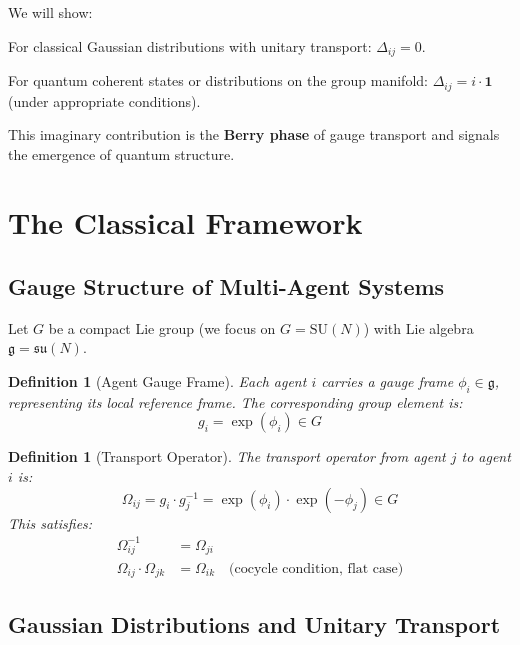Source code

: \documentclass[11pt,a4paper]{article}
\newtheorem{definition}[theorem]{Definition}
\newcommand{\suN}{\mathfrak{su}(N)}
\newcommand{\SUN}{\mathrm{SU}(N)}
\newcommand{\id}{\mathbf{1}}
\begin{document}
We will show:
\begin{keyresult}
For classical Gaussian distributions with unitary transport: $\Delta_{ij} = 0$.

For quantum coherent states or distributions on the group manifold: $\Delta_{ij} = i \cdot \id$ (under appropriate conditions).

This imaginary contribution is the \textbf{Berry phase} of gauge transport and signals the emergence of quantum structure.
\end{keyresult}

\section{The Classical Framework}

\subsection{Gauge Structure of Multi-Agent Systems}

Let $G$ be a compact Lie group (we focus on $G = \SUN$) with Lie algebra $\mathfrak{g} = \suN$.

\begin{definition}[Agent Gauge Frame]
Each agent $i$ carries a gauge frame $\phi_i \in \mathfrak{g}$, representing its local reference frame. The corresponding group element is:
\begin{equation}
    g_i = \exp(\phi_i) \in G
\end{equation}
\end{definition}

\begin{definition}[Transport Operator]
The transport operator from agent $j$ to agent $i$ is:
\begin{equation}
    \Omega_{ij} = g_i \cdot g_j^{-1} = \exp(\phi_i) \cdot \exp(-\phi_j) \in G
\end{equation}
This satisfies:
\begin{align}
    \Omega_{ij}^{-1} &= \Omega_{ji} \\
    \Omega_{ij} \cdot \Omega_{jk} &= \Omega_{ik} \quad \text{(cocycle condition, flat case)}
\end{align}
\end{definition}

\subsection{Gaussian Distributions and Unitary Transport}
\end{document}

---

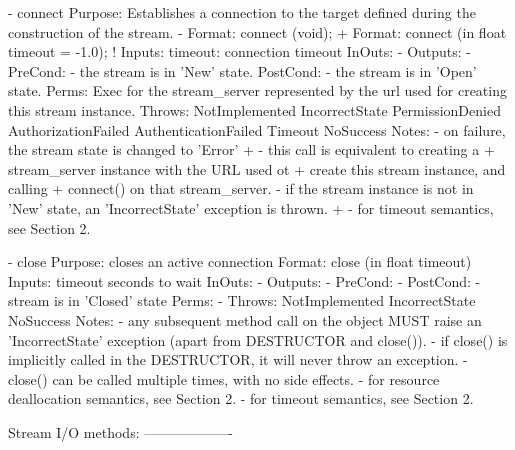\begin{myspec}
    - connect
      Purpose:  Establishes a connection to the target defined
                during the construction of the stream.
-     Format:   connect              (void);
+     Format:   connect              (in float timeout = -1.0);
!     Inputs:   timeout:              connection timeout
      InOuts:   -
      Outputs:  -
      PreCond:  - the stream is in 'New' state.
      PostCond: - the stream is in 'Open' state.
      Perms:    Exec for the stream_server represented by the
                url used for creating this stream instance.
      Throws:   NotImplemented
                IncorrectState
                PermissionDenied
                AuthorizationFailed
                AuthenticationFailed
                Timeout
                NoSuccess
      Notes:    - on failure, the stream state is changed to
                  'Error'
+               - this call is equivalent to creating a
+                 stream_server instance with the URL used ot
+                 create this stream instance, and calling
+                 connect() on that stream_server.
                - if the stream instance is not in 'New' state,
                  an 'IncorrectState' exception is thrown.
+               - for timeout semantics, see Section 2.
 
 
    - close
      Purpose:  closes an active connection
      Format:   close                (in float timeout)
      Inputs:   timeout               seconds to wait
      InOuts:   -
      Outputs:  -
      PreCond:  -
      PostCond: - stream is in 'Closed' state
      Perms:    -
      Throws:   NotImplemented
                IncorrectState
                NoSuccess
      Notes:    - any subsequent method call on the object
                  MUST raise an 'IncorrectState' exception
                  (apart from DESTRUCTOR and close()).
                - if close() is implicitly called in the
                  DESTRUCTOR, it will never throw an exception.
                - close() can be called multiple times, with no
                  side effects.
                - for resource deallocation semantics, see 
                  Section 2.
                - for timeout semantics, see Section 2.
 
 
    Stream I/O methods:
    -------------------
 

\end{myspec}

→ TASK GOAL
Using the records given above, list every line that includes the word "Format".

→ ANSWER TO THIS EXERCISE
-     Format:   connect              (void);
+     Format:   connect              (in float timeout = -1.0);
      Format:   close                (in float timeout)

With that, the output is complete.